Briefly stated, the objective of VP is to augment NE activity, lessen the negative effects brought on by NE alone and in large dosages, improve renal function and lower blood creatinine (thus, it can be utilized in hepatorenal syndrome), and increase survival if given early in adjuvant to NE. VP cannot be given alone as a first-line agent, in the later stage of septic shock, and NE refractory cases since it increases mortality. The drawback of VP is that, in high doses or when combined with NE, it might result in SPG.

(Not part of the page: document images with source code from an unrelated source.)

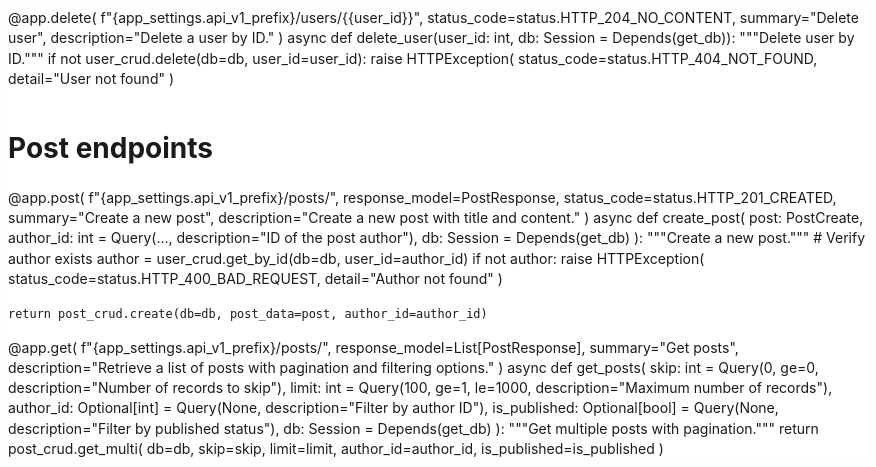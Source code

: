 
@app.delete(
    f"{app_settings.api_v1_prefix}/users/{{user_id}}",
    status_code=status.HTTP_204_NO_CONTENT,
    summary="Delete user",
    description="Delete a user by ID."
)
async def delete_user(user_id: int, db: Session = Depends(get_db)):
    """Delete user by ID."""
    if not user_crud.delete(db=db, user_id=user_id):
        raise HTTPException(
            status_code=status.HTTP_404_NOT_FOUND,
            detail="User not found"
        )


# Post endpoints
@app.post(
    f"{app_settings.api_v1_prefix}/posts/",
    response_model=PostResponse,
    status_code=status.HTTP_201_CREATED,
    summary="Create a new post",
    description="Create a new post with title and content."
)
async def create_post(
    post: PostCreate,
    author_id: int = Query(..., description="ID of the post author"),
    db: Session = Depends(get_db)
):
    """Create a new post."""
    # Verify author exists
    author = user_crud.get_by_id(db=db, user_id=author_id)
    if not author:
        raise HTTPException(
            status_code=status.HTTP_400_BAD_REQUEST,
            detail="Author not found"
        )
    
    return post_crud.create(db=db, post_data=post, author_id=author_id)


@app.get(
    f"{app_settings.api_v1_prefix}/posts/",
    response_model=List[PostResponse],
    summary="Get posts",
    description="Retrieve a list of posts with pagination and filtering options."
)
async def get_posts(
    skip: int = Query(0, ge=0, description="Number of records to skip"),
    limit: int = Query(100, ge=1, le=1000, description="Maximum number of records"),
    author_id: Optional[int] = Query(None, description="Filter by author ID"),
    is_published: Optional[bool] = Query(None, description="Filter by published status"),
    db: Session = Depends(get_db)
):
    """Get multiple posts with pagination."""
    return post_crud.get_multi(
        db=db, 
        skip=skip, 
        limit=limit, 
        author_id=author_id,
        is_published=is_published
    )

NE Versus Dopamine as the First Vasopressor

Fawzy et al. [23] compared NE with Dopamine as an initial vasopressor. Dopamine is commonly used as an alternative to NE in specific situations such as in patients with low risk of arrhythmias, old age, heart failure, valvular disease, coronary artery disease, and patients without a history of atrial fibrillation, venous thromboembolism, or cancer to improve outcome. However, Dopamine can be used as an initial vasopressor in septic shock which also has less acute organ failure, decreases the need for MV at admission, and lower the rate of sepsis resulting from a respiratory or gastrointestinal infection. On the other side, Dopamine may cause new-onset arrhythmias compared to NE. This study failed to find any appropriate reason to prove Dopamine is superior to NE by all the above means. furthermore, the study concluded that Dopamine increases mortality compared to NE in septic shock and Dopamine cannot be used even in patients with a low risk of arrhythmias [23,24]. The limitation of this study is that they could not directly measure the correlation between vasopressor choice. The patient developed SPG after receiving low to moderate doses of Dopamine, ranging from 2 to 20 μg/kg/min for 2 days, and VP 2.4 units/hour for three days [26].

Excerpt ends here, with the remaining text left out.